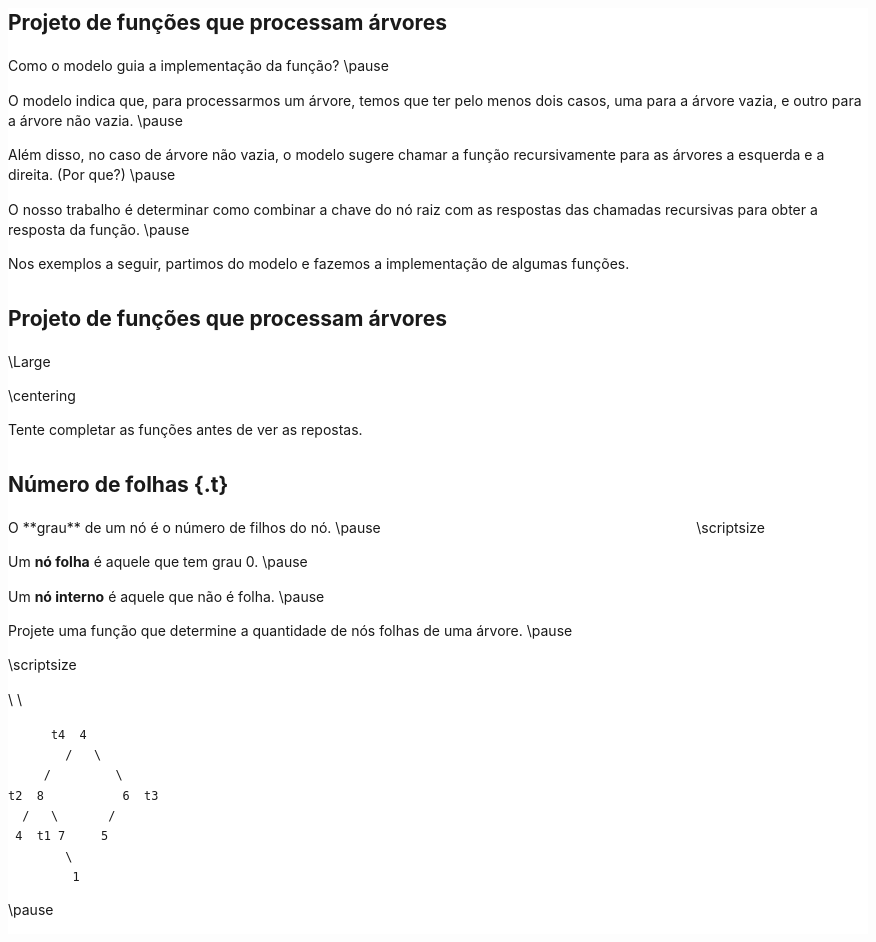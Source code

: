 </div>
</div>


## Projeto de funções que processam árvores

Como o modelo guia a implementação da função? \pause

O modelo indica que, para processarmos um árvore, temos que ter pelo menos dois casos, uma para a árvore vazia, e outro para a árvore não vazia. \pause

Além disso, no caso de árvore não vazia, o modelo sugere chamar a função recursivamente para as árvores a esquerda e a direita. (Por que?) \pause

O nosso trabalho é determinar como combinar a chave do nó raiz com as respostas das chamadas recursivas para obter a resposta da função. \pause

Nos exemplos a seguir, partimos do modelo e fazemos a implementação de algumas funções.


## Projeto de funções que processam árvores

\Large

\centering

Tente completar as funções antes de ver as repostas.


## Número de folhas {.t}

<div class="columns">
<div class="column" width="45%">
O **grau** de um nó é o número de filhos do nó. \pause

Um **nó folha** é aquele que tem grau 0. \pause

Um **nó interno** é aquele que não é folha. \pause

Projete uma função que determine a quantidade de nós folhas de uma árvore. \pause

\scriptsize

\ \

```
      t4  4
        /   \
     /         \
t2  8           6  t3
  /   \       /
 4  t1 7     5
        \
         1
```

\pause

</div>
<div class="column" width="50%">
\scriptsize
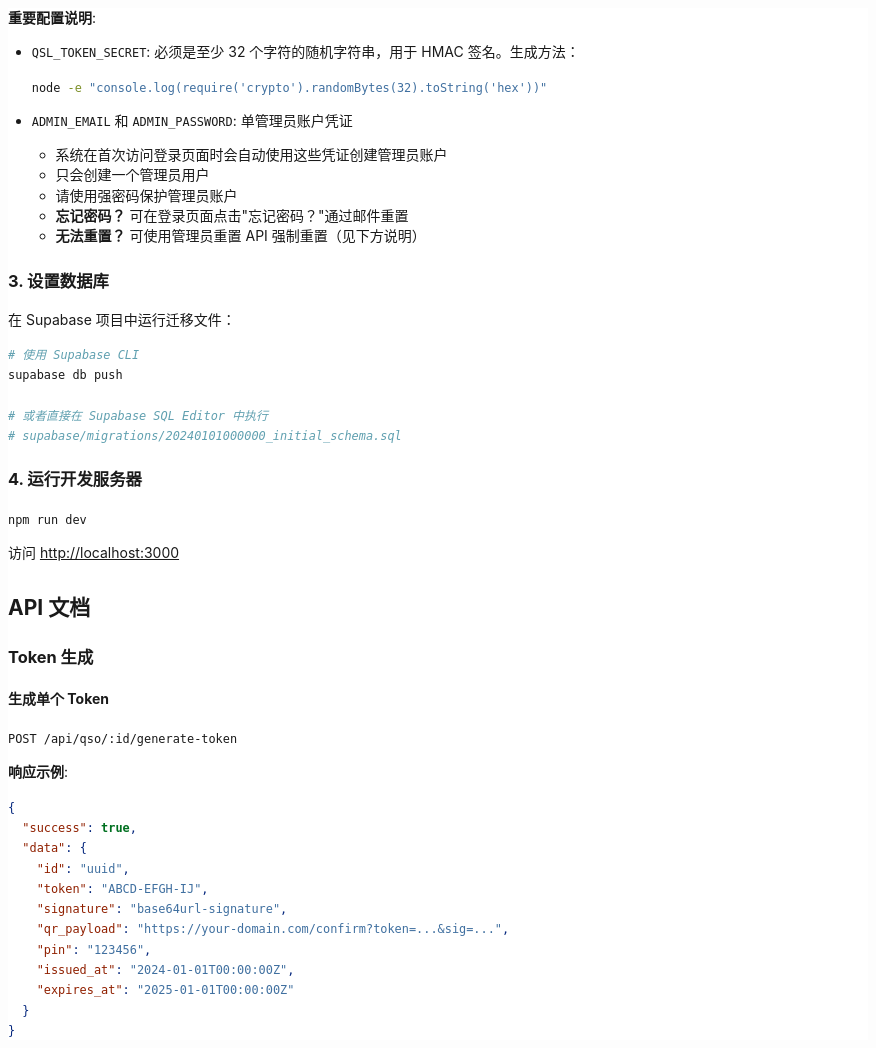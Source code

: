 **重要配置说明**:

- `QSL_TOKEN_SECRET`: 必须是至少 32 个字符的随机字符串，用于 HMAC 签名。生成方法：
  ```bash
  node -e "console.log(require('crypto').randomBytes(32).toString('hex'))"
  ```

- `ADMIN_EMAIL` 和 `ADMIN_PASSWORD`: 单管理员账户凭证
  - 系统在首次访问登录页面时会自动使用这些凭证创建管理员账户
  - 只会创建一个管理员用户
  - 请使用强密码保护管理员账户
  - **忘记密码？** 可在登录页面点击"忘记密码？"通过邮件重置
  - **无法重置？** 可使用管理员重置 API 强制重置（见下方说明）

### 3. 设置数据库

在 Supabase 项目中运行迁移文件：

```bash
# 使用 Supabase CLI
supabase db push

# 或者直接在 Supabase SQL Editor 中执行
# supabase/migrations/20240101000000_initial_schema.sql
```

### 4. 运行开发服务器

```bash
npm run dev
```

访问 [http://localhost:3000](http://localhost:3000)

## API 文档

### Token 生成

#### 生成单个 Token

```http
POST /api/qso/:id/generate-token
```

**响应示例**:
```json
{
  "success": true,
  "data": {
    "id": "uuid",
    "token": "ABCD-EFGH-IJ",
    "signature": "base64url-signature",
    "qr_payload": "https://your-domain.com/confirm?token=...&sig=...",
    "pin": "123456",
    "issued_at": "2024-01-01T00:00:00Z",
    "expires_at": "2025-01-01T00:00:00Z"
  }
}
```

══════════

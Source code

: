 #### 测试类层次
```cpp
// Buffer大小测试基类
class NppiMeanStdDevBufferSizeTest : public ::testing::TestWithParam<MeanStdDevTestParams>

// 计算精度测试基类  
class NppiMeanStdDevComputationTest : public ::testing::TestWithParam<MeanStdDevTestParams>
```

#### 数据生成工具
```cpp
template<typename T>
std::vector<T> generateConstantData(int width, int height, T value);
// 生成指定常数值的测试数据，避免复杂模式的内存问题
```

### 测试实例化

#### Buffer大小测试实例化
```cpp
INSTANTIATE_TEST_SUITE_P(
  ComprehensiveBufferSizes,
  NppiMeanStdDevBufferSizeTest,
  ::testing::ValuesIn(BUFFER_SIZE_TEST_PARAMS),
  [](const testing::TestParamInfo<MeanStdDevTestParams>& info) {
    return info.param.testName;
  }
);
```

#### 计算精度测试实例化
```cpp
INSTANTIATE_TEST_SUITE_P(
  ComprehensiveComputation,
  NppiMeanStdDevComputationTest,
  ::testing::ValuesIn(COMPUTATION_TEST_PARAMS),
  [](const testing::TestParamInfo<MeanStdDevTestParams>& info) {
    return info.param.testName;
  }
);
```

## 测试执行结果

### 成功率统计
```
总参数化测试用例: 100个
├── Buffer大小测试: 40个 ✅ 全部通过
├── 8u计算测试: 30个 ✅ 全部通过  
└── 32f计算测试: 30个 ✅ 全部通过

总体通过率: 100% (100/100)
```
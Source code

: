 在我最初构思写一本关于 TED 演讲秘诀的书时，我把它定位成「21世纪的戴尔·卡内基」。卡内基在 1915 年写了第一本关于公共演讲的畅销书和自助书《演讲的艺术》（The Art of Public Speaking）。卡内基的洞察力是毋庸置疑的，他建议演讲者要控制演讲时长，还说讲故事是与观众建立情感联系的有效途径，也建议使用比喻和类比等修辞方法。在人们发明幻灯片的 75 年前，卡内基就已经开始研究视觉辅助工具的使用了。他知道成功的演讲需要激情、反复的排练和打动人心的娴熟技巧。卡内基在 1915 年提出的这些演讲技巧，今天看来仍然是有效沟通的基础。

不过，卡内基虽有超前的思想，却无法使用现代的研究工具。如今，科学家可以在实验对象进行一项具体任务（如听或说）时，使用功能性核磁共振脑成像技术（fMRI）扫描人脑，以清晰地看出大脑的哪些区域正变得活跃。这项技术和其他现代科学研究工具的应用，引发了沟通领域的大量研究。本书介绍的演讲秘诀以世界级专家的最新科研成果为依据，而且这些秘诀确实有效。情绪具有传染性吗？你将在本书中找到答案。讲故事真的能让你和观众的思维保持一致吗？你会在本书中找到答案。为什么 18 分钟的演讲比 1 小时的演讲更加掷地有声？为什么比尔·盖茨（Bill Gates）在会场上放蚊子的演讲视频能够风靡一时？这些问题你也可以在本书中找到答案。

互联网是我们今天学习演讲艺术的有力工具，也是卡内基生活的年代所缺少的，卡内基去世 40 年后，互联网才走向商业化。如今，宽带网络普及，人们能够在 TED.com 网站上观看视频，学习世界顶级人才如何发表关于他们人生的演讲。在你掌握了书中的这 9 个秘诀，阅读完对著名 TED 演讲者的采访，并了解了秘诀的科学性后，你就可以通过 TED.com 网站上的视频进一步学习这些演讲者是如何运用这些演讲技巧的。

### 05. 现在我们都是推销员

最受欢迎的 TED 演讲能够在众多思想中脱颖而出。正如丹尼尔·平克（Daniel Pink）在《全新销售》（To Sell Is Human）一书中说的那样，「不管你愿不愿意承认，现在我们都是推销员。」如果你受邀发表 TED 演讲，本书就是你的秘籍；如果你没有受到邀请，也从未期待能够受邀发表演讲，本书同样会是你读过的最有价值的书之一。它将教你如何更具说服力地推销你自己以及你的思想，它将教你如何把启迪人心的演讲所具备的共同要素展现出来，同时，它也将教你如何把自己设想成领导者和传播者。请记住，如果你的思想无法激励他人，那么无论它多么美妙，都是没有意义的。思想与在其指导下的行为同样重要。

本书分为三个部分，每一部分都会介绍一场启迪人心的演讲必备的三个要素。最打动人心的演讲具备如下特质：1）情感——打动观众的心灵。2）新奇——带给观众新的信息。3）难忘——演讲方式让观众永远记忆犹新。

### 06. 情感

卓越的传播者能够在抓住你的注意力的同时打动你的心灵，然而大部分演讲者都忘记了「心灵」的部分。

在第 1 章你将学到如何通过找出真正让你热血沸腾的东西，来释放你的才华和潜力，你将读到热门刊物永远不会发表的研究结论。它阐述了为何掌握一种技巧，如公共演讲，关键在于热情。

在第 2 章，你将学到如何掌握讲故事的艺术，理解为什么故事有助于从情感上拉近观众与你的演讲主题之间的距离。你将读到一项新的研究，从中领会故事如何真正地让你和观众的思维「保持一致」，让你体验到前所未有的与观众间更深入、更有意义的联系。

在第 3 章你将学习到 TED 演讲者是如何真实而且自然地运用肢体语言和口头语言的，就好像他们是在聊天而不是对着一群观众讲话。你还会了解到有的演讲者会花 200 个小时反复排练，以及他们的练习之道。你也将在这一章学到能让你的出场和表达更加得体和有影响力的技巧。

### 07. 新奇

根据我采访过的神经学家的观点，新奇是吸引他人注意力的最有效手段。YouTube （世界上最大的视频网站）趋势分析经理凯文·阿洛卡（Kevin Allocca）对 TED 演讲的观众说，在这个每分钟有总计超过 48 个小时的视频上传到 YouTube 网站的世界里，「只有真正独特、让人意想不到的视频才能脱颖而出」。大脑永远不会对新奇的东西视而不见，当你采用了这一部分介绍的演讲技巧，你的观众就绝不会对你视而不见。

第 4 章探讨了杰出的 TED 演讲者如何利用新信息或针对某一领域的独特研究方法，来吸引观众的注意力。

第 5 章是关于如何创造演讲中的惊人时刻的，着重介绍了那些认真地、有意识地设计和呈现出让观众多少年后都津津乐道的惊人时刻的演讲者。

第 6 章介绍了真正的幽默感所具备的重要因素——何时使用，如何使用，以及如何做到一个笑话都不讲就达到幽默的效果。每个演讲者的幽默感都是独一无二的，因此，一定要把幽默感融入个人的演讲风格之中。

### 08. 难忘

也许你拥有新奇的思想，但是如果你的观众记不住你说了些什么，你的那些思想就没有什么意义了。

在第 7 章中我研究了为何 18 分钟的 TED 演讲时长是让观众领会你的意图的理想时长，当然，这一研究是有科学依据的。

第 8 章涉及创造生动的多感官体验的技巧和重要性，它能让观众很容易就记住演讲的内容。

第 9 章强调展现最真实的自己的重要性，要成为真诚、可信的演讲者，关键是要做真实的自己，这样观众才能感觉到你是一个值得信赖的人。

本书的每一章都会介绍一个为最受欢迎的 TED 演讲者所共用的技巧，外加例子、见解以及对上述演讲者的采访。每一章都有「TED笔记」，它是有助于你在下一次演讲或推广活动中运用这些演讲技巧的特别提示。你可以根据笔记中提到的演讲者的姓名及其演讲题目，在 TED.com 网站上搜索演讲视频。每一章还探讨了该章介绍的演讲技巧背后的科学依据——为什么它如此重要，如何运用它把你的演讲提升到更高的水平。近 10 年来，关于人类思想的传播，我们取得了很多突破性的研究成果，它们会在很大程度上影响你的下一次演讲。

══════════

*Problem description:*
Whenever a line above has the word "folhas" in it, copy that line.

*Response to this task:*
## Número de folhas {.t}
Projete uma função que determine a quantidade de nós folhas de uma árvore. \pause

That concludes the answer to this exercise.